Activity: Within the entries that follow, show each line where the word "includegraphics" occurs.

Entries supplied:

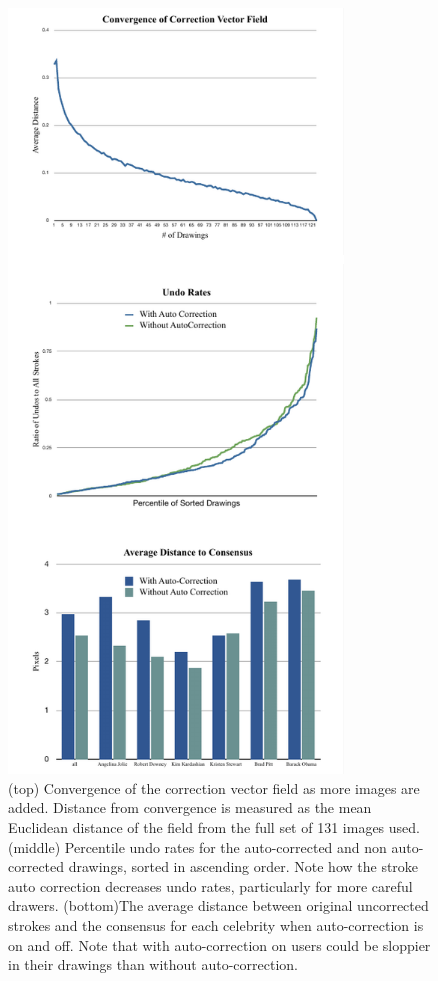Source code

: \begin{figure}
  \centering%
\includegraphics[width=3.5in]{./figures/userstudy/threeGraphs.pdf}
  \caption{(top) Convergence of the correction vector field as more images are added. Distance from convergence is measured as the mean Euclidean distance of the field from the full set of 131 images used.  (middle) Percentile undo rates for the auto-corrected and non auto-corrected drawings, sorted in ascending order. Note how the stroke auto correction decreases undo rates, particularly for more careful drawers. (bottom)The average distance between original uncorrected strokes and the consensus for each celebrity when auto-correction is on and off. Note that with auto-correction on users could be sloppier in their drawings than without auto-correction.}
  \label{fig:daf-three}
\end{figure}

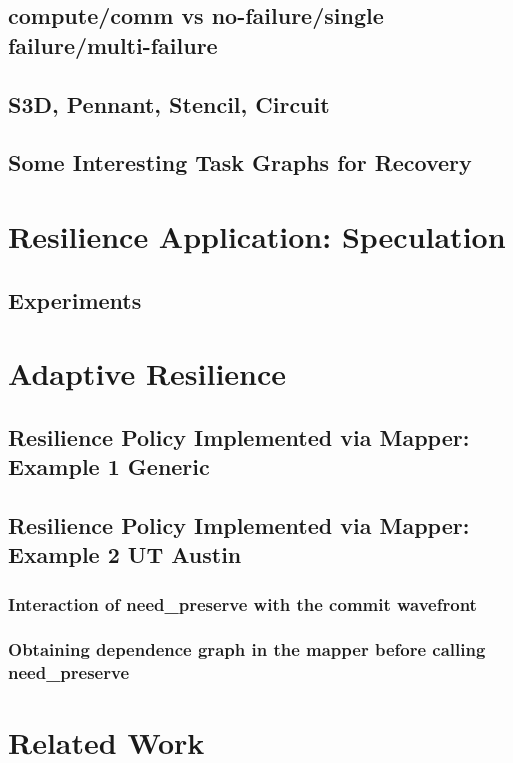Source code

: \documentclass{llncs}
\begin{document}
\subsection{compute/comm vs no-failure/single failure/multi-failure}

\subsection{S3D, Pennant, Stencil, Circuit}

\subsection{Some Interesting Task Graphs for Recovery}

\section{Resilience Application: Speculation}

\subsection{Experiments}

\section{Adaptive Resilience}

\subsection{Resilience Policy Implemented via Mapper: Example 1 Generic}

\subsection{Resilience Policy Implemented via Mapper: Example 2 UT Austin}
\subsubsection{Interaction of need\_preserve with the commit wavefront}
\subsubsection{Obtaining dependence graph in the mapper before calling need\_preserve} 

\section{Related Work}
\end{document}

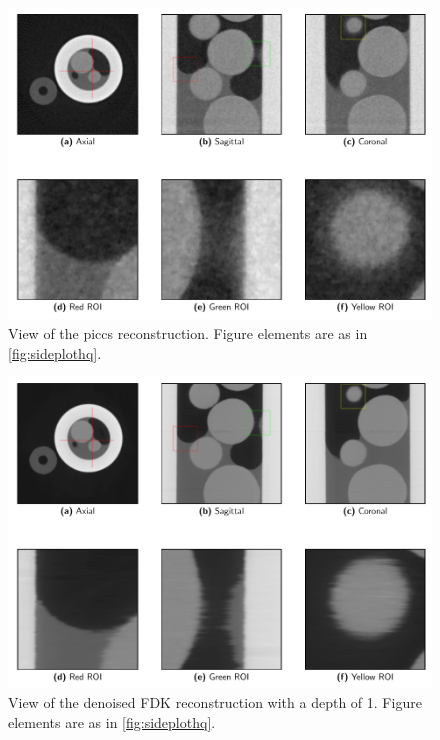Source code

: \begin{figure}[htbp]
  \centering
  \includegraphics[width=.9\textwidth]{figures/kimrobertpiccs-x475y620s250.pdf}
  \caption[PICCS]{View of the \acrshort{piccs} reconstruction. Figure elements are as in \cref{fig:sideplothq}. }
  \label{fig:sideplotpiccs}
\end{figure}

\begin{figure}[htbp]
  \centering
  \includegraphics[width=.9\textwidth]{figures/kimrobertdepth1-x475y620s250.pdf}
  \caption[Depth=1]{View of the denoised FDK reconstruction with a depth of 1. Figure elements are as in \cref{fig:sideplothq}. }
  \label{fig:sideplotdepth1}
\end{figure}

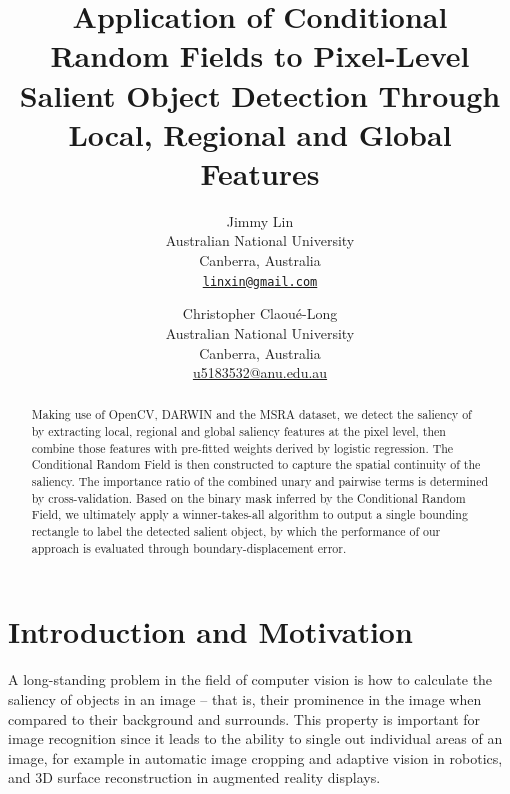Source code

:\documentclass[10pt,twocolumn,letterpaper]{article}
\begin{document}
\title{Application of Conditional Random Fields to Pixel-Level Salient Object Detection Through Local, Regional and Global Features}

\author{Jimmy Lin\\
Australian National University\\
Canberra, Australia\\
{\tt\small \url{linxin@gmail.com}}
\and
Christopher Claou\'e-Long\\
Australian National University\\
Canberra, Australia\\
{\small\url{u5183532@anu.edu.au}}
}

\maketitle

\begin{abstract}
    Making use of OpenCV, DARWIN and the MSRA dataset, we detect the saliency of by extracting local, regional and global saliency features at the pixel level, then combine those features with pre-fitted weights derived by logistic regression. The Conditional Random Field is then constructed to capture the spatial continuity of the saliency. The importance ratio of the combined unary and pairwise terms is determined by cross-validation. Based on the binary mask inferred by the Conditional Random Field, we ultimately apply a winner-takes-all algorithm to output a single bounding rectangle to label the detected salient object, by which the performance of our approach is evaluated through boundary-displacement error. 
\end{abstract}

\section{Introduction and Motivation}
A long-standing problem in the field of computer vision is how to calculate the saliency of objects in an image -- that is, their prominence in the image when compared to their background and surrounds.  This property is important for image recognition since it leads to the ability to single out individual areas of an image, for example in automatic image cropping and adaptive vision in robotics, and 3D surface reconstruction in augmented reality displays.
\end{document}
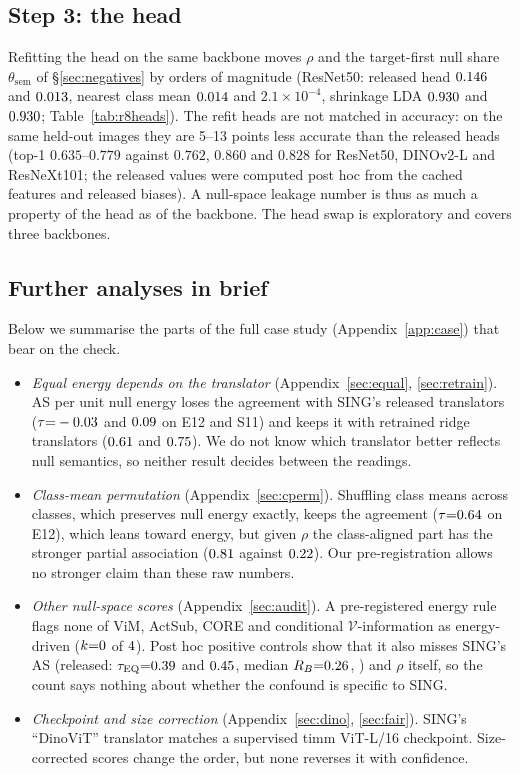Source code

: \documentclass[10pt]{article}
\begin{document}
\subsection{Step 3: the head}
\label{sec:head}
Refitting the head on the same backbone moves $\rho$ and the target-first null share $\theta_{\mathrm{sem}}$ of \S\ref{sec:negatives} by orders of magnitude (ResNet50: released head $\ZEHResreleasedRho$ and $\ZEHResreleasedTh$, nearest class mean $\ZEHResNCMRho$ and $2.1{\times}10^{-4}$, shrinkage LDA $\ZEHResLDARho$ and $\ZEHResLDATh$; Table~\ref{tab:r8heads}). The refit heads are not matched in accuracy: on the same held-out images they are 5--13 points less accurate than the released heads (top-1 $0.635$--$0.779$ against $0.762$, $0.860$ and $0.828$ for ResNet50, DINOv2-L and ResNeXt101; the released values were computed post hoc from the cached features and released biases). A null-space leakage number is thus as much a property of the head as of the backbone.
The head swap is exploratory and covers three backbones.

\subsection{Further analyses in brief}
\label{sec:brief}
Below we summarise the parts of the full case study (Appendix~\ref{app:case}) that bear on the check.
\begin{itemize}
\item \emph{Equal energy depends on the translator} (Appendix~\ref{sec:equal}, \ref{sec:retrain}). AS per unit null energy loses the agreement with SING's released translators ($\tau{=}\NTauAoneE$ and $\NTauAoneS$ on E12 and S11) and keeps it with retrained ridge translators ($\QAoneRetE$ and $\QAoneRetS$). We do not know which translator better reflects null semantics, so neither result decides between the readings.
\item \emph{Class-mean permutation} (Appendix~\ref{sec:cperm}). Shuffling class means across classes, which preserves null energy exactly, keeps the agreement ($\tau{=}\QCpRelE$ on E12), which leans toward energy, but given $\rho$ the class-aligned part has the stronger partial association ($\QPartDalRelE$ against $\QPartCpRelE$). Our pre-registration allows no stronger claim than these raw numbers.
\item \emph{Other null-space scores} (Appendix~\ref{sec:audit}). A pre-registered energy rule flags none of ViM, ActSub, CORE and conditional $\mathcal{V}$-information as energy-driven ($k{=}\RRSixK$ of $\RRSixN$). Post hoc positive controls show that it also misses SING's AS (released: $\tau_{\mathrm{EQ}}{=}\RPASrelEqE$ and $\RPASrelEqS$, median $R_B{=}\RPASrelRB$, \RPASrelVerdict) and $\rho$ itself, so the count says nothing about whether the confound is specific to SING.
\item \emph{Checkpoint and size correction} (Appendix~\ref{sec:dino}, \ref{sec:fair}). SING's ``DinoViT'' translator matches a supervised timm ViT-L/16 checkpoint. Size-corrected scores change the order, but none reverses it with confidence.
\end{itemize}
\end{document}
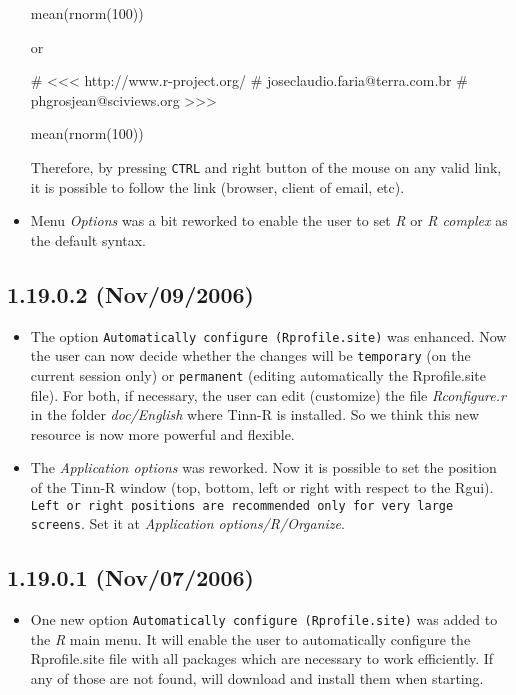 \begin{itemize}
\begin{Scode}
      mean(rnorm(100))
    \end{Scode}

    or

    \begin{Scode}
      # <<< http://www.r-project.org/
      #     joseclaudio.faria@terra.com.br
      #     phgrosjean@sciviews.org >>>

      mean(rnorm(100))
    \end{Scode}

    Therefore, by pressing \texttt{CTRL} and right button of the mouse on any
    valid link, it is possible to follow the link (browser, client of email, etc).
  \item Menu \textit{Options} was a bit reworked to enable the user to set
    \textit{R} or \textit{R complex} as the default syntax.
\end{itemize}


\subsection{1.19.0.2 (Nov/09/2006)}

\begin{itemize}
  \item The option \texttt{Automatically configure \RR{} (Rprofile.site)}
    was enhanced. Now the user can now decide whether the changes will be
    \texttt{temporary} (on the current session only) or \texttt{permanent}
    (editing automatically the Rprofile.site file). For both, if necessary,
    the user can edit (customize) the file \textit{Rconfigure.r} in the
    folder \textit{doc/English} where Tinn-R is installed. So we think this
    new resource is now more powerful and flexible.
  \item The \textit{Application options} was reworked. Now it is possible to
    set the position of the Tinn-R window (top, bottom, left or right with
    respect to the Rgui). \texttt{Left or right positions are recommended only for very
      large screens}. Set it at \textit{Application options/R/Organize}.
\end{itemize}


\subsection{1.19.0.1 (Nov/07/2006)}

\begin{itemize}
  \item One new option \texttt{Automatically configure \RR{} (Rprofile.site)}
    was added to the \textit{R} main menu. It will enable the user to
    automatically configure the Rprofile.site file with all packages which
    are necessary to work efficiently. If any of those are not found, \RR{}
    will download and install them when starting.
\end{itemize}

Exercise result:
\includegraphics[width=3.5in]{./figures/userstudy/threeGraphs.pdf}
  \includegraphics[width=.9\textwidth]{figures/kimrobertpiccs-x475y620s250.pdf}
  \includegraphics[width=.9\textwidth]{figures/kimrobertdepth1-x475y620s250.pdf}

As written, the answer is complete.